Yaşadığı dönemin felsefi bakış açısından tamamen farklı olan ve bu nedenle de kısa süre zarfında felsefe çevrelerinin dikkatini çeken Wilhelm Nietzsche, insan akılcılığını esas alan felsefi düşünceler geliştirmiştir. Tanrı’nın uzun süre öldüğünü iddia eden Nietzsche, insanoğlunun yaşamında dünya denen bu yalnız gezegen kadar tek başına kaldığını söylemiştir. Nietzsche’e göre insanoğlu artık Tanrı’dan bir şeyler istemek ve yüce bir gücün kendilerine vereceği büyük nimetlerin hayalini kurmayı bir kenara bırakmalıdır. Bu nedenle insanların dünya yaşamına odaklanmasını ve Tanrı’dan bekledikleri istekleri bizzat kendilerinin gerçekleştirmeye çalışmasını dile getirmiştir. Bu durumun Nietzsche tarafından “düşünce ile yaşam arasında bağlantı kurma” olarak da ifade edilir.

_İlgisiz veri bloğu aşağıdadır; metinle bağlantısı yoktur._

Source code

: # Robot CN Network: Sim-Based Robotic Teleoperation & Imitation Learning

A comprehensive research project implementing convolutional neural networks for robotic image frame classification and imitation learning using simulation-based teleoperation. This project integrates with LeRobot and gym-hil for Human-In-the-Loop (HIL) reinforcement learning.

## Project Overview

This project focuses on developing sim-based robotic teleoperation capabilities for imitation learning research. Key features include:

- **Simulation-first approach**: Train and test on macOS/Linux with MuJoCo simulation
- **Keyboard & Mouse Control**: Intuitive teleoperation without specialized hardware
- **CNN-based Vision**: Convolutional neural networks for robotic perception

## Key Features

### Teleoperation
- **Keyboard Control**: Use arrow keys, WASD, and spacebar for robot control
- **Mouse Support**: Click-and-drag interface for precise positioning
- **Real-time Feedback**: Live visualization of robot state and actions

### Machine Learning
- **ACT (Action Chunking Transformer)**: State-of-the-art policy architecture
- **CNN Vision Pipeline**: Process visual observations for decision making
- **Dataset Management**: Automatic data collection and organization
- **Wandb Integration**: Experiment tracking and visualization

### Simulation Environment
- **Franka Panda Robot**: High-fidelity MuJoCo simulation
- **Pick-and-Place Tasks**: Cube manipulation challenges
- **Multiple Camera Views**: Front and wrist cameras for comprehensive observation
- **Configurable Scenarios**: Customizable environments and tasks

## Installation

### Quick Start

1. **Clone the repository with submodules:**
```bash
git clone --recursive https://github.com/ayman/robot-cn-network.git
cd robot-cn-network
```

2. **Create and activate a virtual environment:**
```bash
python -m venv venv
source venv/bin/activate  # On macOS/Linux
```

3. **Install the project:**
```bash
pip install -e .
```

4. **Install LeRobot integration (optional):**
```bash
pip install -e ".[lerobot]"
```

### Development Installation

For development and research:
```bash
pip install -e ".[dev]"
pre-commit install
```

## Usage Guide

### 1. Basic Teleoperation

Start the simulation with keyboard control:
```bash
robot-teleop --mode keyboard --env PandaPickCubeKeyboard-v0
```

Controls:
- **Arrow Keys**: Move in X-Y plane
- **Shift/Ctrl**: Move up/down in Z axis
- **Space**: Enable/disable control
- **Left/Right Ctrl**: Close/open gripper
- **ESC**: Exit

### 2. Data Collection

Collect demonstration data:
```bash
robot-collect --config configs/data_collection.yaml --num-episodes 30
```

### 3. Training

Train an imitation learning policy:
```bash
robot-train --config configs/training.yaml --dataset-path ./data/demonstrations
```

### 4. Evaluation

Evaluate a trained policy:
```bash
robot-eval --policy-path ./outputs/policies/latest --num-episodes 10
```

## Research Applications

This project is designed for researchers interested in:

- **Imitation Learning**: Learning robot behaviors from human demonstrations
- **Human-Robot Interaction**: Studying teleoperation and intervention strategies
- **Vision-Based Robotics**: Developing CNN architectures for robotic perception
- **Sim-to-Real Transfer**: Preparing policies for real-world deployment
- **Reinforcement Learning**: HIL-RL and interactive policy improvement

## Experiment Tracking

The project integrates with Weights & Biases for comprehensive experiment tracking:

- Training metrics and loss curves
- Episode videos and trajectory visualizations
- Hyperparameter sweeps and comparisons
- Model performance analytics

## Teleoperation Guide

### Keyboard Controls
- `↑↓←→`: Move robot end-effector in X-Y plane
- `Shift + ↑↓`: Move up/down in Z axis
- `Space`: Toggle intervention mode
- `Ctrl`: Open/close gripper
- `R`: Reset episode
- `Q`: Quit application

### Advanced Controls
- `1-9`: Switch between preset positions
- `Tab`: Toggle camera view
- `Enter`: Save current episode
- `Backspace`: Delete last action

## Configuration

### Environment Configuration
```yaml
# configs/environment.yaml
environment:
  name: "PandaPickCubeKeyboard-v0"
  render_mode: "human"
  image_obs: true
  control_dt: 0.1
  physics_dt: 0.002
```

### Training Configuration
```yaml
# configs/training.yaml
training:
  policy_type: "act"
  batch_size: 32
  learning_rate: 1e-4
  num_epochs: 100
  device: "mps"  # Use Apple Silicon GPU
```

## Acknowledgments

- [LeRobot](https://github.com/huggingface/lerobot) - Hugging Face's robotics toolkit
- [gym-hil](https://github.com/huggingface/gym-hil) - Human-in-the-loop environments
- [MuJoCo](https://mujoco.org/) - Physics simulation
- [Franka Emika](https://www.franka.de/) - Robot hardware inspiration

Bir başka değişle Nietzsche, egemen insanı gerçekliği kendi başına saptayabilen ve güçlü olmaya doğuştan iradesi olan kişi olarak tanımlamaktadır. Nietzsche insanoğlunun asıl amacının yaşamaya devam etmek değil, daha fazla güç elde ederek konumunu yüceltmek olduğunu düşünmüştür.
Din felsefesinden bilimsel görüşe, çağdaş ve popüler kültürden ahlak felsefesine birçok farklı alanda yazılar yazan ve görüşlerini ifade eden Nietzsche, modern felsefede özellikle postmodernizm ve egzistansiyalizm alanlarında etkili olmuştur. Ahlak felsefesinin temel konularından olan “iyi ve kötü” üzerinde de birçok görüş dile getiren Nietzsche, iyinin ve kötünün “neye ya da kime göre” nitelendirildiği soruna da cevap aramıştır. Tüm değerlerin bir “görecelilik esasına göre” ele alınması gerektiğini savunan Nietzsche, günümüzde “psikolog olan ilk filozof” olarak da tanınmaktadır. Analitik felsefe üzerinde farklı alternatif görüşler de dile getiren Wilhelm Nietzsche, 1900 yılında yaşama veda etmiştir.